To pass the course, the student is required to have certain conceptual and argumentative skills, and the equivalent of an introductory course in Calculus and Algebra.
The statistics course is the only course where students learn statistical techniques in the degree. The student must learn to make decisions based on data and how to represent them.
This course aims to:
-Describe and represent large amounts of data through the main measures of location and dispersion and be able to use graphs.
-Help students acquire the necessary skills for modeling situations with "Variability" techniques.
-Basing the decision-making process in general situations on the basis of incomplete information.
-To familiarize the future with computer techniques that directly reflect key statistics related to computer systems situations, and to use in the exercise of their profession.
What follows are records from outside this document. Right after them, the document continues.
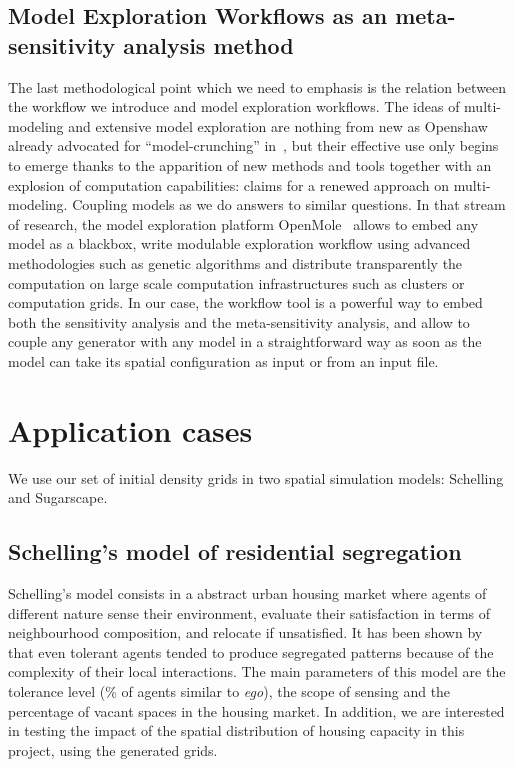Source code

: \documentclass[Afour,sageh,times]{sagej}
\begin{document}
\subsection{Model Exploration Workflows as an meta-sensitivity analysis method}



The last methodological point which we need to emphasis is the relation between the workflow we introduce and model exploration workflows. The ideas of multi-modeling and extensive model exploration are nothing from new as Openshaw already advocated for ``model-crunching'' in~\cite{openshaw1983data}, but their effective use only begins to emerge thanks to the apparition of new methods and tools together with an explosion of computation capabilities: \cite{cottineau2016back} claims for a renewed approach on multi-modeling. Coupling models as we do answers to similar questions. In that stream of research, the model exploration platform OpenMole~\cite{reuillon2013openmole} allows to embed any model as a blackbox, write modulable exploration workflow using advanced methodologies such as genetic algorithms and distribute transparently the computation on large scale computation infrastructures such as clusters or computation grids. In our case, the workflow tool is a powerful way to embed both the sensitivity analysis and the meta-sensitivity analysis, and allow to couple any generator with any model in a straightforward way as soon as the model can take its spatial configuration as input or from an input file.




\section{Application cases}

We use our set of initial density grids in two spatial simulation models: Schelling and Sugarscape.


\subsection{Schelling's model of residential segregation}

Schelling's model consists in a abstract urban housing market where agents of different nature sense their environment, evaluate their satisfaction in terms of neighbourhood composition, and relocate if unsatisfied. It has been shown by \cite{Schelling1969} that even tolerant agents tended to produce segregated patterns because of the complexity of their local interactions. The main parameters of this model are the tolerance level (\% of agents similar to {\it ego}), the scope of sensing and the percentage of vacant spaces in the housing market. In addition, we are interested in testing the impact of the spatial distribution of housing capacity in this project, using the generated grids.
\end{document}
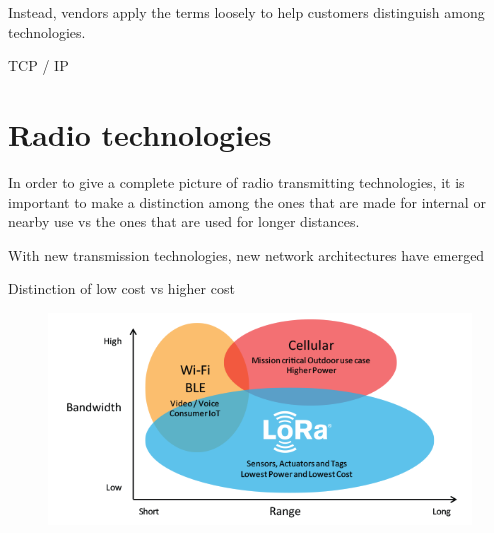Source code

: 	Instead, vendors apply the terms loosely to help customers distinguish among technologies.

	TCP / IP

\section{Radio technologies}\label{sec:section_two}
	
	In order to give a complete picture of radio transmitting technologies, it is important to make a distinction among the ones that are made for internal or nearby use vs the ones that are used for longer distances.
	
	
	With new transmission technologies, new network architectures have emerged
	
	
	Distinction of low cost vs higher cost
	
	\begin{figure}
		\centering
		\includegraphics[width=\textwidth]{resources/img/LoRa_Why_Range}
		\caption{}
	\end{figure}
In addition you will learn to use a SPSS software and a very powerful language such as R, available for free download specific packages and allows for a multitude of tasks statistical program.
Relationship to other subjects.
This is a subject of vital importance that students acquire a working method and a way of thinking and dealing with the difficulties of logic and rigorous manner. The course will take an interdisciplinary sense connecting problems and proposed materials and examples with other subjects of the curriculum. The concepts studied are used in almost all subjects of enhanced smart systems as well as in matters relating to the study of large amounts of data.
The student will describe tools for models with uncertainty and make decisions in the presence of this uncertainty.
Relationship between the profession
Statistics is a transverse field in a wide variety of disciplines, from physics, chemistry to social sciences. In recent decades, the quality control has approached statistical virtually all businesses and is used for decision making in almost all business areas.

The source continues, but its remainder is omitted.